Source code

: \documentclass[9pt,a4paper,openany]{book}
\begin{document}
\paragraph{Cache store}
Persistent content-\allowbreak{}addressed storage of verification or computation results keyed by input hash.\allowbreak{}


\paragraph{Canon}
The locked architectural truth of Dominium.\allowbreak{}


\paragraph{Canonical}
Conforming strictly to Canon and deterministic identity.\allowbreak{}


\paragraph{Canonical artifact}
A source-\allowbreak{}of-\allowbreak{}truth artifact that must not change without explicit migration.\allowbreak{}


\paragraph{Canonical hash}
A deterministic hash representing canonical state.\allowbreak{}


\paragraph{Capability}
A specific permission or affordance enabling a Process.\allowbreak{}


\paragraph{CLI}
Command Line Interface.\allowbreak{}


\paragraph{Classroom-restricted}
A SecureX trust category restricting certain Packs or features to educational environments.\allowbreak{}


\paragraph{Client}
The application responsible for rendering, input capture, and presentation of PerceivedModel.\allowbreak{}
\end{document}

######

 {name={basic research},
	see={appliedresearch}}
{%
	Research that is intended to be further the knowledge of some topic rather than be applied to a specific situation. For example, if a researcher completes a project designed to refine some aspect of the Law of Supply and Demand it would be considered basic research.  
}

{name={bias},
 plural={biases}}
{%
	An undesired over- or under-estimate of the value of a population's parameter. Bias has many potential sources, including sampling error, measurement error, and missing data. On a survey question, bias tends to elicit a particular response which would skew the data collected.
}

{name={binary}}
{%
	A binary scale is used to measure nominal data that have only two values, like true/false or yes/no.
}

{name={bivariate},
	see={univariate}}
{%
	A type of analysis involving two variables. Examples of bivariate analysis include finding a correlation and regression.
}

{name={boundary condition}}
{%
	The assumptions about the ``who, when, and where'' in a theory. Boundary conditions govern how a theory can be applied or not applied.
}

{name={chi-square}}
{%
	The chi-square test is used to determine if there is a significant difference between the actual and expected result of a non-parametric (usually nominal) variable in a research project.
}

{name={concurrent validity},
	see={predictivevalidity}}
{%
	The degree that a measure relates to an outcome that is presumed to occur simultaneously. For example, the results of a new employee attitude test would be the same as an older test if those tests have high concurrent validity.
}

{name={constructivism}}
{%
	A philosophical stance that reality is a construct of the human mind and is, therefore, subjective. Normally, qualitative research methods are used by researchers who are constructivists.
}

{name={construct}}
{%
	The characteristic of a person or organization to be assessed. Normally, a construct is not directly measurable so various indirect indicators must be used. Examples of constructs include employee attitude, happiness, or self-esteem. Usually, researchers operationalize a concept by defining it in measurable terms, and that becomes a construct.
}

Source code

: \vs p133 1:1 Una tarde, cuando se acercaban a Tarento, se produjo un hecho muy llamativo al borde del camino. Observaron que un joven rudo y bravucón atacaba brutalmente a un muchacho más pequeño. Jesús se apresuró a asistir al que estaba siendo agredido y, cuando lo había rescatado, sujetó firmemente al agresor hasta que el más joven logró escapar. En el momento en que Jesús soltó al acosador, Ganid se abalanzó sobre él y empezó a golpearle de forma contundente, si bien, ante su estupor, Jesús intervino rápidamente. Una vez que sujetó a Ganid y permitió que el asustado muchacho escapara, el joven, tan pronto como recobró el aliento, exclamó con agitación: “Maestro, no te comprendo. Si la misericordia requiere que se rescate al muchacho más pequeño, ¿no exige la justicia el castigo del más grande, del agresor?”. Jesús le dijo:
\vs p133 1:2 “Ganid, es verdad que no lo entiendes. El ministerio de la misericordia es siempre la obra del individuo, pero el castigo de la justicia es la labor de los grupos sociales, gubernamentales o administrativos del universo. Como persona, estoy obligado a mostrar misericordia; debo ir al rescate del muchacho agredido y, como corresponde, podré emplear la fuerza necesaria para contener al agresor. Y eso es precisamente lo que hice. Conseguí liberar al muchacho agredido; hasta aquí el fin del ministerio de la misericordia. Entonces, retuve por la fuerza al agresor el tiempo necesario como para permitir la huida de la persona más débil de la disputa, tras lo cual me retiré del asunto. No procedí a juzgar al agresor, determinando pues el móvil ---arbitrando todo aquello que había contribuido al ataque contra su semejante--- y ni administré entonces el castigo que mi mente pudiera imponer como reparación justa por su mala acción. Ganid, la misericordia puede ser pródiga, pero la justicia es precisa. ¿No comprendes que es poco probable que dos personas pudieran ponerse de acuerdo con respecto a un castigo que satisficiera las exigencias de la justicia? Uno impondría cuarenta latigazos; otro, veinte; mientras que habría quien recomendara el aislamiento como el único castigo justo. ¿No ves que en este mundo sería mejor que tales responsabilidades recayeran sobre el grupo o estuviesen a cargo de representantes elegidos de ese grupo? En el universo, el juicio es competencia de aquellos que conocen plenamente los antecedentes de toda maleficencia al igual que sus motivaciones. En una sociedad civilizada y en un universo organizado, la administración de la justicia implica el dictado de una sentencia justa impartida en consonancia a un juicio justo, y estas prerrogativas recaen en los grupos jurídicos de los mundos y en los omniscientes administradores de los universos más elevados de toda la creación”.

######

Activity ::
Find the lines of the listing above that hold "hash". Please copy them.

Answer to the problem ::
Persistent content-\allowbreak{}addressed storage of verification or computation results keyed by input hash.\allowbreak{}
\paragraph{Canonical hash}
A deterministic hash representing canonical state.\allowbreak{}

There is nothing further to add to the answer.